But the horrors that Rohingya refugees face go much further than Bangladesh. Ms Begum describes it as “a catch-22 situation”: They are unable to go home but life in Cox’s Bazar is desperate.
Like no other persecuted group in the world, the Rohingyas are stateless, meaning that they have no legal documents: “They don’t have a passport, they’re displaced in a region where most of these governments in the region don’t recognize refugees”, meaning that they are under no legal obligation to provide them with support. “They’re so vulnerable”, warns Ms Begum, highlighting the risk of violence, child labour, human trafficking and child marriage. “They’re also often treated as immigrants and they’re detained or deported for immigration offences.”
The Rohingya refugees are almost entirely dependent on humanitarian aid to survive. After food aid was cut last year, “desperate Rohingya refugees resorted to marrying off girls in high numbers or putting boys at work just because they needed to survive”.
Desperately seeking better life
“So, they take these dangerous sea journeys, particularly from Bangladesh to countries such as Indonesia and Malaysia”. They risk their lives in the hope of leading better ones, hoping to work, and in some cases to be reunited with family. Last year almost 600 people died in this crossing.

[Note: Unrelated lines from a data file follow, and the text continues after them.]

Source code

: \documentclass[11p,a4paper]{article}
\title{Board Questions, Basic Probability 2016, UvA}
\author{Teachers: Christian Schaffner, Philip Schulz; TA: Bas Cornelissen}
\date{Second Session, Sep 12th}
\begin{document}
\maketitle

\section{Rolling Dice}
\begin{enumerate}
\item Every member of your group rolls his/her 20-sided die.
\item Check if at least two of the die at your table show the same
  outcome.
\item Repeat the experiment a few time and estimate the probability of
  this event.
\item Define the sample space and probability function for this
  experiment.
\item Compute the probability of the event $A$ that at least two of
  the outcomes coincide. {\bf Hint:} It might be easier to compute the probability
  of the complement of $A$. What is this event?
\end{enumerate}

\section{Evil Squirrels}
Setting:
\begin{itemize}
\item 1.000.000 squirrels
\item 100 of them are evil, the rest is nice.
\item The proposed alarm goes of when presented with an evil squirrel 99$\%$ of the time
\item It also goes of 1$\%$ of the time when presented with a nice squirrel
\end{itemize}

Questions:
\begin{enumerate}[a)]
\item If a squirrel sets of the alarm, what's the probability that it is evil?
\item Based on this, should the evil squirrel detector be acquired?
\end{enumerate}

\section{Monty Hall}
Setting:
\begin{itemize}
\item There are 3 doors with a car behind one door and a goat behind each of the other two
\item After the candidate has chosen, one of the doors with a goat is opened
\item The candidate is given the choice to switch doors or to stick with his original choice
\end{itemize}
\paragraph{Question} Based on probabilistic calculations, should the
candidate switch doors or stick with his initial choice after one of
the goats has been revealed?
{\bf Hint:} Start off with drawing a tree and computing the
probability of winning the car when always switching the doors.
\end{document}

“Getting on these boats means being at the mercy of traffickers and at risk of abuse and exploitation. They’re often packed in these boats with insufficient food and water and they’re often also physically abused at the hand of smugglers”, says Ms Begum, recounting the story she was told by a young 14-year-old boy who survived the crossing, despite the hundreds of refugees on board with him running out of food and water days before reaching land, Vatican News writes.